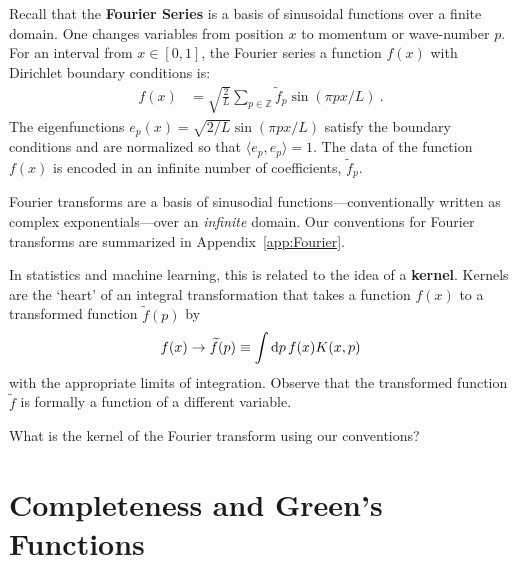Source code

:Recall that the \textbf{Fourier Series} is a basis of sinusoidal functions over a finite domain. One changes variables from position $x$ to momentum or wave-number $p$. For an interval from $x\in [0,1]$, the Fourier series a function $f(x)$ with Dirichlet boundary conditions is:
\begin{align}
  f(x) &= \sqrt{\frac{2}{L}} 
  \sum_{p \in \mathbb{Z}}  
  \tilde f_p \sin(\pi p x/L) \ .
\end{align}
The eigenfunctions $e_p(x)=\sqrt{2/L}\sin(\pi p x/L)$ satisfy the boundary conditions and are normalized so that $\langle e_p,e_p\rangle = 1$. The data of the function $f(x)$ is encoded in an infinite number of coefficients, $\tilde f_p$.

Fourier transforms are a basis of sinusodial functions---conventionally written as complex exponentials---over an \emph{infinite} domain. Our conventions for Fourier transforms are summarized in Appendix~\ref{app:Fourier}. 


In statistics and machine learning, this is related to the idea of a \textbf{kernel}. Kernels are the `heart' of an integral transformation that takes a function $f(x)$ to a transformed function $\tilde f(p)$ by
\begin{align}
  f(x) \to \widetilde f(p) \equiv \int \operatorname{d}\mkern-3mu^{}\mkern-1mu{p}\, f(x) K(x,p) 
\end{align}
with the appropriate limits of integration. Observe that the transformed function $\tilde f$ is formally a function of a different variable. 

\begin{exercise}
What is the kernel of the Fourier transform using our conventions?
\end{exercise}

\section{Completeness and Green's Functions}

****

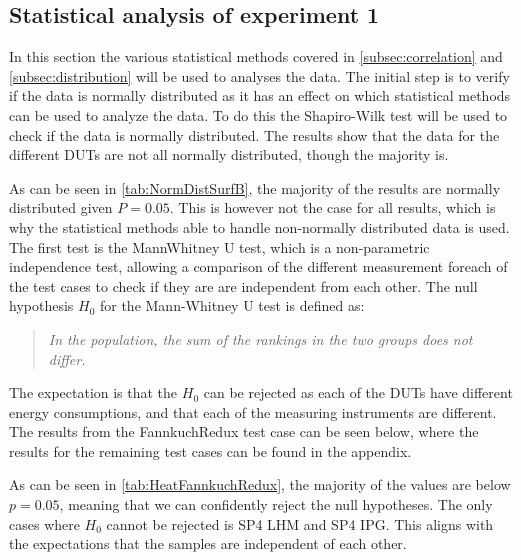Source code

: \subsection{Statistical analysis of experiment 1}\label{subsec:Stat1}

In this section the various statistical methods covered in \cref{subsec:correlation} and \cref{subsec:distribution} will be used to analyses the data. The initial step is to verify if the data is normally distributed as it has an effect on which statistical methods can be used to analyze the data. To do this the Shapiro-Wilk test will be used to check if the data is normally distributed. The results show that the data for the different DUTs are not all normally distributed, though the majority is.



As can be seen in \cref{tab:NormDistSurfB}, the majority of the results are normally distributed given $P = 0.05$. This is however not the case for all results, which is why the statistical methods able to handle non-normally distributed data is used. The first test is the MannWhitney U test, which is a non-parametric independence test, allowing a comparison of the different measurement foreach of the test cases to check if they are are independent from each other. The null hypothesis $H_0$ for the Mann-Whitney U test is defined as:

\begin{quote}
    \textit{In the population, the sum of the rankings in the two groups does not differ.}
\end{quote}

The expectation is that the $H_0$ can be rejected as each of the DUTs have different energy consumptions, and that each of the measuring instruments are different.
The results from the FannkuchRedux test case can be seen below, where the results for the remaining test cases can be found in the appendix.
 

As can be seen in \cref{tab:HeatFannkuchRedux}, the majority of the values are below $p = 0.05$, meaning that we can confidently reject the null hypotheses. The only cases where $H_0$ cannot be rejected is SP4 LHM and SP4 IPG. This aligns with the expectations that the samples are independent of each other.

****

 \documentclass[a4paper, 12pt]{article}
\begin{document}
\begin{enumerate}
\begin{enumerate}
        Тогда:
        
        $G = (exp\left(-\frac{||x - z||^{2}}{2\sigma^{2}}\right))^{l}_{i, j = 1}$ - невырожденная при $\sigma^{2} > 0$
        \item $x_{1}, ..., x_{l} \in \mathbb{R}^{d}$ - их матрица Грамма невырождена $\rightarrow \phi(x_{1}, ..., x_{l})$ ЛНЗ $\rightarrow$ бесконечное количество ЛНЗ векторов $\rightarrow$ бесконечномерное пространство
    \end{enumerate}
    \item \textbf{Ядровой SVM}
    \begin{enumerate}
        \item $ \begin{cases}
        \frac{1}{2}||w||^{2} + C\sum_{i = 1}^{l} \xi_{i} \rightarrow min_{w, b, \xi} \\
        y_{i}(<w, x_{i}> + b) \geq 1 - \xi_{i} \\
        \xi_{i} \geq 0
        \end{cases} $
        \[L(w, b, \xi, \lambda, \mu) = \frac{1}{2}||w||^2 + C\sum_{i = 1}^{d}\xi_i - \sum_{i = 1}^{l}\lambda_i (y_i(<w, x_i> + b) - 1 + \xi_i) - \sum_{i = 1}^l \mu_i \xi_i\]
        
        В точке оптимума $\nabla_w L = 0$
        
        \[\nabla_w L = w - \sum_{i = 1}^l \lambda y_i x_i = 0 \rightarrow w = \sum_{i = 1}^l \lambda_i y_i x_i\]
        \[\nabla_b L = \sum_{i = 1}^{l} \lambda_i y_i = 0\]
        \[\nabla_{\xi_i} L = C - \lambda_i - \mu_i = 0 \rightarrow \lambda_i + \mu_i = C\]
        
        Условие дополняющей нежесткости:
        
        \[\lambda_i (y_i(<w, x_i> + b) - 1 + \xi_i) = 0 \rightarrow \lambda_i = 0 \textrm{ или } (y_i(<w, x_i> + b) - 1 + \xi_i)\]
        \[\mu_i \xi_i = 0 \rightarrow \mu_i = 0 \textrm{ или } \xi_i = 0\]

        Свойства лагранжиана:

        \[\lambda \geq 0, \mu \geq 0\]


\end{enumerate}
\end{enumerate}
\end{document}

****

**What the task asks:** Which lines of the data include the string "sqrt"? Copy each of them.

**Solution for this exercise:**
  f(x) &= \sqrt{\frac{2}{L}} 
The eigenfunctions $e_p(x)=\sqrt{2/L}\sin(\pi p x/L)$ satisfy the boundary conditions and are normalized so that $\langle e_p,e_p\rangle = 1$. The data of the function $f(x)$ is encoded in an infinite number of coefficients, $\tilde f_p$.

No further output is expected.